The trouble with Elephants
There is an often repeated story which people tell to describe the relationship beteen religions. The story describes a group of blind men who come across an elephant and begin to describe what the animal is like. One grabs hold of the leg and declares that an elephant is like a tree-trunk. Another finds the ear and decides that the elephant is like a banana leaf. A third locates the trunk and concludes that an elephant is some kind of snake.
The point of the story is of course that all the blind men are right even though it sounds like they are describing completely different creatures. And the reason why the story is told is to suggest that this is how we should think about the differences between the different religions.
Initially this idea seems very promising. There is something attractive in the idea that we might all be brought together and find that we have all been worshiping the same God after all. At the same time this approach seems to short circuit the arrogance and intolerance of people who claim that their religion is right and everyone else’s is wrong.

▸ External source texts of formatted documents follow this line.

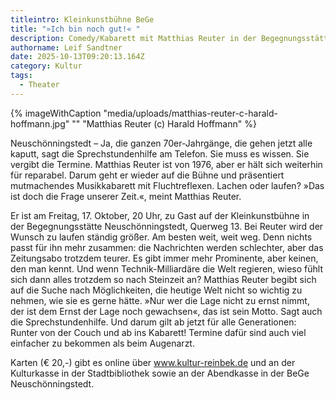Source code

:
 ```yaml
---
titleintro: Kleinkunstbühne BeGe
title: "»Ich bin noch gut!« "
description: Comedy/Kabarett mit Matthias Reuter in der Begegnungsstätte Neuschönningstedt
authorname: Leif Sandtner
date: 2025-10-13T09:20:13.164Z
category: Kultur
tags:
  - Theater
---
```

{% imageWithCaption "media/uploads/matthias-reuter-c-harald-hoffmann.jpg" "" "Matthias Reuter (c) Harald Hoffmann" %}

Neuschönningstedt – Ja, die ganzen 70er-Jahrgänge, die gehen jetzt alle kaputt, sagt die Sprechstundenhilfe am Telefon. Sie muss es wissen. Sie vergibt die Termine. Matthias Reuter ist von 1976, aber er hält sich weiterhin für reparabel. Darum geht er wieder auf die Bühne und präsentiert mutmachendes Musikkabarett mit Fluchtreflexen. Lachen oder laufen? »Das ist doch die Frage unserer Zeit.«, meint Matthias Reuter. 

Er ist am Freitag, 17. Oktober, 20 Uhr, zu Gast auf der Kleinkunstbühne in der Begegnungsstätte Neuschönningstedt, Querweg 13. Bei Reuter wird der Wunsch zu laufen ständig größer. Am besten weit, weit weg. Denn nichts passt für ihn mehr zusammen: die Nachrichten werden schlechter, aber das Zeitungsabo trotzdem teurer. Es gibt immer mehr Prominente, aber keinen, den man kennt. Und wenn Technik-Milliardäre die Welt regieren, wieso fühlt sich dann alles trotzdem so nach Steinzeit an? Matthias Reuter begibt sich auf die Suche nach Möglichkeiten, die heutige Welt nicht so wichtig zu nehmen, wie sie es gerne hätte.  »Nur wer die Lage nicht zu ernst nimmt, der ist dem Ernst der Lage noch gewachsen«, das ist sein Motto. Sagt auch die Sprechstundenhilfe. Und darum gilt ab jetzt für alle Generationen: Runter von der Couch und ab ins Kabarett! Termine dafür sind auch viel einfacher zu bekommen als beim Augenarzt.

Karten (€ 20,-) gibt es online über www.kultur-reinbek.de und an der Kulturkasse in der Stadtbibliothek sowie an der Abendkasse in der BeGe Neuschönningstedt.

Yet there is a massive problem with the story. The tale fails to mention one of the people who is at the scene — namely the person who sees the situation and observes the true situation. This person who is the one who tells the story is in-effect claiming to be the only sighted person out of a world of blind religions. This person not only sees the true shape of God but also understands every other religion better than it’s most faithful adherents. At this point the story looks less like tolerance and more like a patronising attempt to tell everyone else what they really believe.

In the end the most honest approach is to let religions disagree. Perhaps none of them are right. Perhaps they are all partially right. But nobody is helped by a pseudo tolerance that shoe-horns contradictions into a grand meta-religion. It is true that there are similarities between the world’s great religions. All insist that people need to change and that there are problems with the world. All insist that there is another reality beyond this life of flesh and mortality.

But the truth is the similarities end right about there. Religions inevitably make definite statements about the world which must either be true or false and which often contradict the teachings of other religions. When Buddhism tells you that you will be reincarnated after death and Islam says that you will face judgment and go to paradise or hell they can’t both be right. When Hinduism describes God as a universal force and Judaism tells us that God is a great and powerful person one of them at least must be wrong.

Religions disagree and contradict each other at many points and it helps no-one to pretend that these differences are insignificant. The most respectful way of dealing with the differences between the faiths is to acknowledge them and try to understand them. Here is a brief outline of three distinctive teachings of Christian faith that set it apart from other religions.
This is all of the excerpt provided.